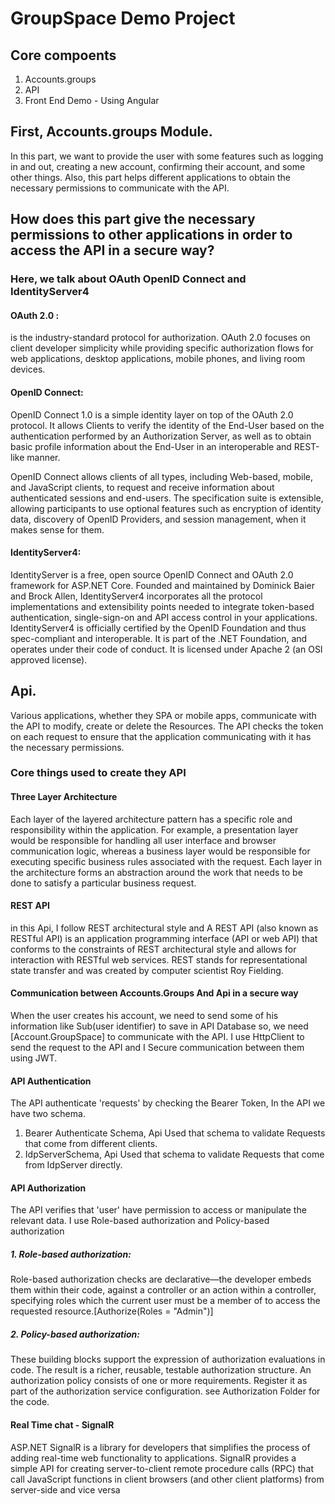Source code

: # GroupSpace Demo Project
## Core compoents
 1. Accounts.groups 
 2. API 
 3. Front End Demo - Using Angular

## First, Accounts.groups Module.
In this part, we want to provide the user with some features such as logging in and out, creating a new account, confirming their account, and some other things.
Also, this part helps different applications to obtain the necessary permissions to communicate with the API.

## How does this part give the necessary permissions to other applications in order to access the API in a secure way?
### Here, we talk about  OAuth   OpenID Connect and IdentityServer4
#### OAuth 2.0 :
is the industry-standard protocol for authorization. OAuth 2.0 focuses on client developer simplicity while providing 
specific authorization flows for web applications, desktop applications, mobile phones, and living room devices. 

#### OpenID Connect:
OpenID Connect 1.0 is a simple identity layer on top of the OAuth 2.0 protocol. It allows Clients to verify the identity of the End-User based on the authentication performed by an Authorization Server, as well as to obtain basic profile information about the End-User in an interoperable and REST-like manner.

OpenID Connect allows clients of all types, including Web-based, mobile, and JavaScript clients, to request and receive information about authenticated sessions and end-users. 
The specification suite is extensible, allowing participants to use optional features such as encryption of identity data, 
discovery of OpenID Providers, and session management, when it makes sense for them.

#### IdentityServer4:
IdentityServer is a free, open source OpenID Connect and OAuth 2.0 framework for ASP.NET Core. Founded and maintained by Dominick Baier and Brock Allen, 
IdentityServer4 incorporates all the protocol implementations and extensibility points needed to integrate token-based authentication, single-sign-on 
and API access control in your applications. 
IdentityServer4 is officially certified by the OpenID Foundation and thus spec-compliant and interoperable. 
It is part of the .NET Foundation, and operates under their code of conduct. It is licensed under Apache 2 (an OSI approved license).

## Api.
Various applications, whether they  SPA or mobile apps, communicate with the API to modify, create or delete the Resources.
The API checks the token on each request to ensure that the application communicating with it has the necessary permissions.
### Core  things used to create they API
#### Three Layer Architecture
Each layer of the layered architecture pattern has a specific role and responsibility within the application. 
For example, a presentation layer would be responsible for handling all user interface and browser communication logic, 
whereas a business layer would be responsible for executing specific business rules associated with the request. 
Each layer in the architecture forms an abstraction around the work that needs to be done to satisfy a particular business request.
#### REST API 
in this Api, I follow REST architectural style and A REST API (also known as RESTful API) is an application programming interface (API or web API) that conforms to the constraints of REST architectural style and allows for interaction with RESTful web services. REST stands for representational state transfer and was created by computer scientist Roy Fielding.
#### Communication between Accounts.Groups And Api in a secure way
When the user creates his account, we need to send some of his information like Sub(user identifier) to save in API Database 
so, we need [Account.GroupSpace] to communicate with the API.
I use HttpClient to send the request to the API and I Secure communication between them using JWT. 

#### API Authentication
The API authenticate 'requests' by checking the Bearer Token,
In the API we have two schema.
1. Bearer Authenticate  Schema, Api Used that schema to validate Requests that come from different clients.
2. IdpServerSchema, Api Used that schema to validate Requests that come from IdpServer directly.

#### API Authorization
The API verifies that 'user' have permission to access or manipulate the relevant data.
I use Role-based authorization and Policy-based authorization
##### 1. Role-based authorization:
Role-based authorization checks are declarative—the developer embeds them within their code, against a controller or an action within a controller, specifying roles which the current user must be a member of to access the requested resource.[Authorize(Roles = "Admin")]
##### 2. Policy-based authorization:
These building blocks support the expression of authorization evaluations in code. The result is a richer, reusable, testable authorization structure.
An authorization policy consists of one or more requirements. Register it as part of the authorization service configuration.
 see Authorization Folder for the code.
 
 #### Real Time chat - SignalR
 ASP.NET SignalR is a library for  developers that simplifies the process of adding real-time web functionality to applications.
 SignalR provides a simple API for creating server-to-client remote procedure calls (RPC) that call JavaScript functions in client browsers (and other client platforms) from server-side and vice versa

TASK DETAILS> Every line of the records above should be copied exactly, while the pictures are left behind.

TASK RESPONSE>
Source code

: # GroupSpace Demo Project
## Core compoents
 1. Accounts.groups 
 2. API 
 3. Front End Demo - Using Angular

## First, Accounts.groups Module.
In this part, we want to provide the user with some features such as logging in and out, creating a new account, confirming their account, and some other things.
Also, this part helps different applications to obtain the necessary permissions to communicate with the API.

## How does this part give the necessary permissions to other applications in order to access the API in a secure way?
### Here, we talk about  OAuth   OpenID Connect and IdentityServer4
#### OAuth 2.0 :
is the industry-standard protocol for authorization. OAuth 2.0 focuses on client developer simplicity while providing 
specific authorization flows for web applications, desktop applications, mobile phones, and living room devices. 

#### OpenID Connect:
OpenID Connect 1.0 is a simple identity layer on top of the OAuth 2.0 protocol. It allows Clients to verify the identity of the End-User based on the authentication performed by an Authorization Server, as well as to obtain basic profile information about the End-User in an interoperable and REST-like manner.

OpenID Connect allows clients of all types, including Web-based, mobile, and JavaScript clients, to request and receive information about authenticated sessions and end-users. 
The specification suite is extensible, allowing participants to use optional features such as encryption of identity data, 
discovery of OpenID Providers, and session management, when it makes sense for them.

#### IdentityServer4:
IdentityServer is a free, open source OpenID Connect and OAuth 2.0 framework for ASP.NET Core. Founded and maintained by Dominick Baier and Brock Allen, 
IdentityServer4 incorporates all the protocol implementations and extensibility points needed to integrate token-based authentication, single-sign-on 
and API access control in your applications. 
IdentityServer4 is officially certified by the OpenID Foundation and thus spec-compliant and interoperable. 
It is part of the .NET Foundation, and operates under their code of conduct. It is licensed under Apache 2 (an OSI approved license).

## Api.
Various applications, whether they  SPA or mobile apps, communicate with the API to modify, create or delete the Resources.
The API checks the token on each request to ensure that the application communicating with it has the necessary permissions.
### Core  things used to create they API
#### Three Layer Architecture
Each layer of the layered architecture pattern has a specific role and responsibility within the application. 
For example, a presentation layer would be responsible for handling all user interface and browser communication logic, 
whereas a business layer would be responsible for executing specific business rules associated with the request. 
Each layer in the architecture forms an abstraction around the work that needs to be done to satisfy a particular business request.
#### REST API 
in this Api, I follow REST architectural style and A REST API (also known as RESTful API) is an application programming interface (API or web API) that conforms to the constraints of REST architectural style and allows for interaction with RESTful web services. REST stands for representational state transfer and was created by computer scientist Roy Fielding.
#### Communication between Accounts.Groups And Api in a secure way
When the user creates his account, we need to send some of his information like Sub(user identifier) to save in API Database 
so, we need [Account.GroupSpace] to communicate with the API.
I use HttpClient to send the request to the API and I Secure communication between them using JWT. 

#### API Authentication
The API authenticate 'requests' by checking the Bearer Token,
In the API we have two schema.
1. Bearer Authenticate  Schema, Api Used that schema to validate Requests that come from different clients.
2. IdpServerSchema, Api Used that schema to validate Requests that come from IdpServer directly.

#### API Authorization
The API verifies that 'user' have permission to access or manipulate the relevant data.
I use Role-based authorization and Policy-based authorization
##### 1. Role-based authorization:
Role-based authorization checks are declarative—the developer embeds them within their code, against a controller or an action within a controller, specifying roles which the current user must be a member of to access the requested resource.[Authorize(Roles = "Admin")]
##### 2. Policy-based authorization:
These building blocks support the expression of authorization evaluations in code. The result is a richer, reusable, testable authorization structure.
An authorization policy consists of one or more requirements. Register it as part of the authorization service configuration.
 see Authorization Folder for the code.
 
 #### Real Time chat - SignalR
 ASP.NET SignalR is a library for  developers that simplifies the process of adding real-time web functionality to applications.
 SignalR provides a simple API for creating server-to-client remote procedure calls (RPC) that call JavaScript functions in client browsers (and other client platforms) from server-side and vice versa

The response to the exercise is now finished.